■ **Work instructions**
From the data, return each line holding the word "datadog".

■ **Data extract**
==============================

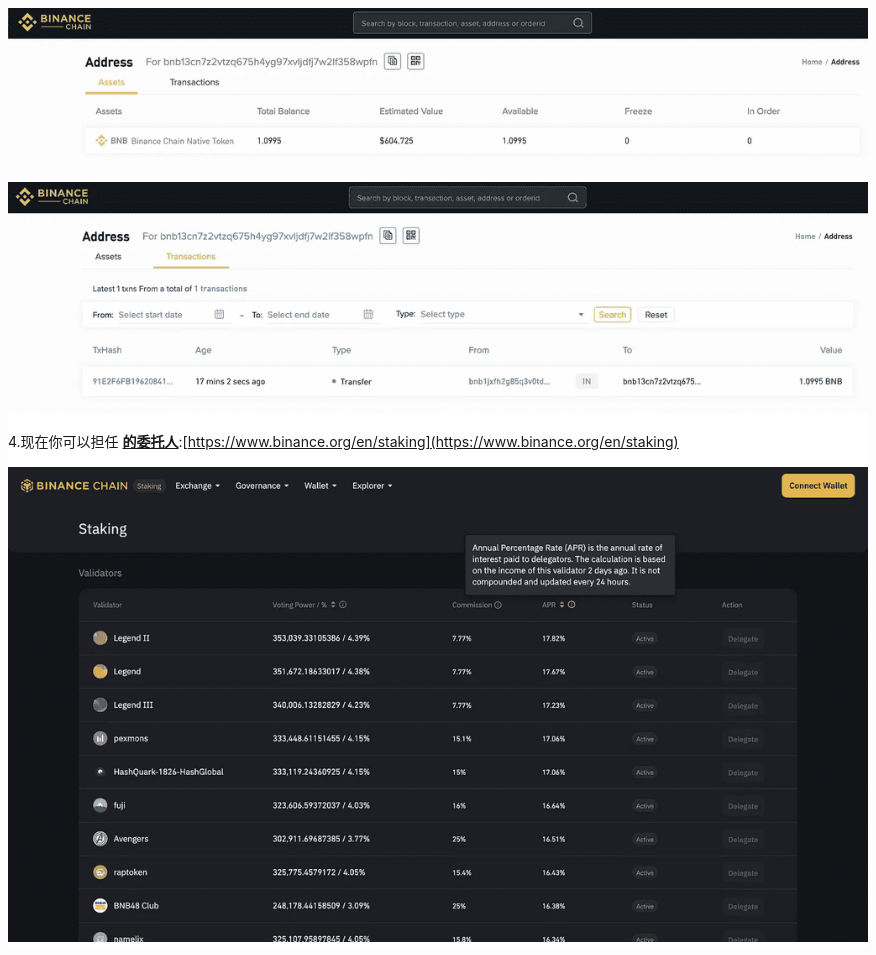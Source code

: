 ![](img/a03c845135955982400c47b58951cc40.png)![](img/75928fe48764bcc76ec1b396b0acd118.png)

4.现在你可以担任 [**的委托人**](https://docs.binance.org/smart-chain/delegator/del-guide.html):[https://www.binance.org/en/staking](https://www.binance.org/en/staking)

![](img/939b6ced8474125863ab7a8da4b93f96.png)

==============================

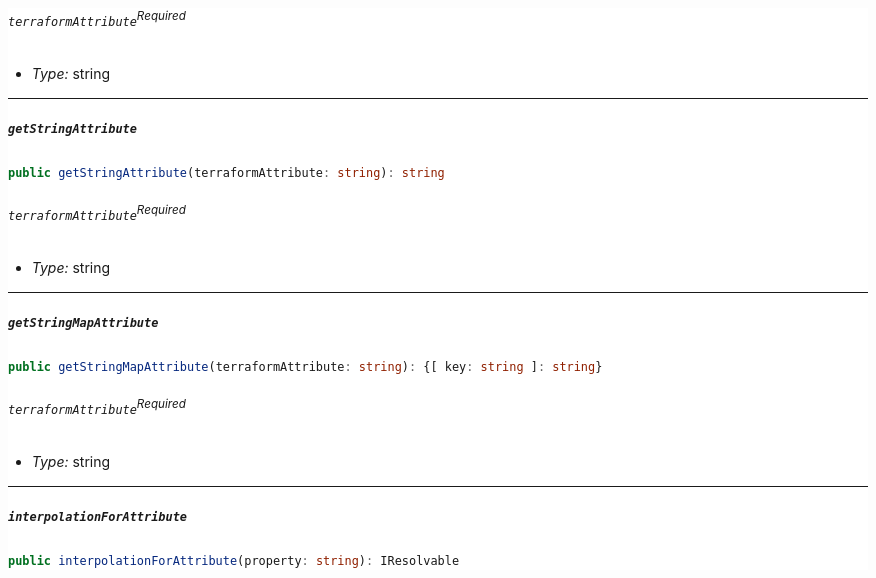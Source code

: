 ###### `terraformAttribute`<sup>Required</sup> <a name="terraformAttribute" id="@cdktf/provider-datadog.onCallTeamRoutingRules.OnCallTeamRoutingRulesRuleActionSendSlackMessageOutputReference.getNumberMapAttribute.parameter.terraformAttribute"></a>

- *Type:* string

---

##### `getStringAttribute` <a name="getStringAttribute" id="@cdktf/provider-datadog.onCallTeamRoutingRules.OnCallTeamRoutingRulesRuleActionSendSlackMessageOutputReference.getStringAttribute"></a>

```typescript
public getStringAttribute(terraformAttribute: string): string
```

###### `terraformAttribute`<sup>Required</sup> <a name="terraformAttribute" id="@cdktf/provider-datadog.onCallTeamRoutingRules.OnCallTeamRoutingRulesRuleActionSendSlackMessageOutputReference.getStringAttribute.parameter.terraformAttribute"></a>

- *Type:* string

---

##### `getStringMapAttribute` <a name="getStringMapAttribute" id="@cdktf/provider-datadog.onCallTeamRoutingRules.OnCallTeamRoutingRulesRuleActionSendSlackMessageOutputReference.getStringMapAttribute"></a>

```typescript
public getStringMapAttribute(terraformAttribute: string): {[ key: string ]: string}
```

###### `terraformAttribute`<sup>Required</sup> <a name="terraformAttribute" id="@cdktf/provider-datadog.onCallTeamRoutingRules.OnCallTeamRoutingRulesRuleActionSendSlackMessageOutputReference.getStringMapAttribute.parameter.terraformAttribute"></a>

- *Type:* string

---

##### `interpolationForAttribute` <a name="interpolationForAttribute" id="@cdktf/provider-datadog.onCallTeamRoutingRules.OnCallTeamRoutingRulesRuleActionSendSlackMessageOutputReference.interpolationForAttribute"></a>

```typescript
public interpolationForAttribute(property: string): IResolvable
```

==============================

■ **Answer space**
: ###### `terraformAttribute`<sup>Required</sup> <a name="terraformAttribute" id="@cdktf/provider-datadog.onCallTeamRoutingRules.OnCallTeamRoutingRulesRuleActionSendSlackMessageOutputReference.getNumberMapAttribute.parameter.terraformAttribute"></a>
##### `getStringAttribute` <a name="getStringAttribute" id="@cdktf/provider-datadog.onCallTeamRoutingRules.OnCallTeamRoutingRulesRuleActionSendSlackMessageOutputReference.getStringAttribute"></a>
###### `terraformAttribute`<sup>Required</sup> <a name="terraformAttribute" id="@cdktf/provider-datadog.onCallTeamRoutingRules.OnCallTeamRoutingRulesRuleActionSendSlackMessageOutputReference.getStringAttribute.parameter.terraformAttribute"></a>
##### `getStringMapAttribute` <a name="getStringMapAttribute" id="@cdktf/provider-datadog.onCallTeamRoutingRules.OnCallTeamRoutingRulesRuleActionSendSlackMessageOutputReference.getStringMapAttribute"></a>
###### `terraformAttribute`<sup>Required</sup> <a name="terraformAttribute" id="@cdktf/provider-datadog.onCallTeamRoutingRules.OnCallTeamRoutingRulesRuleActionSendSlackMessageOutputReference.getStringMapAttribute.parameter.terraformAttribute"></a>
##### `interpolationForAttribute` <a name="interpolationForAttribute" id="@cdktf/provider-datadog.onCallTeamRoutingRules.OnCallTeamRoutingRulesRuleActionSendSlackMessageOutputReference.interpolationForAttribute"></a>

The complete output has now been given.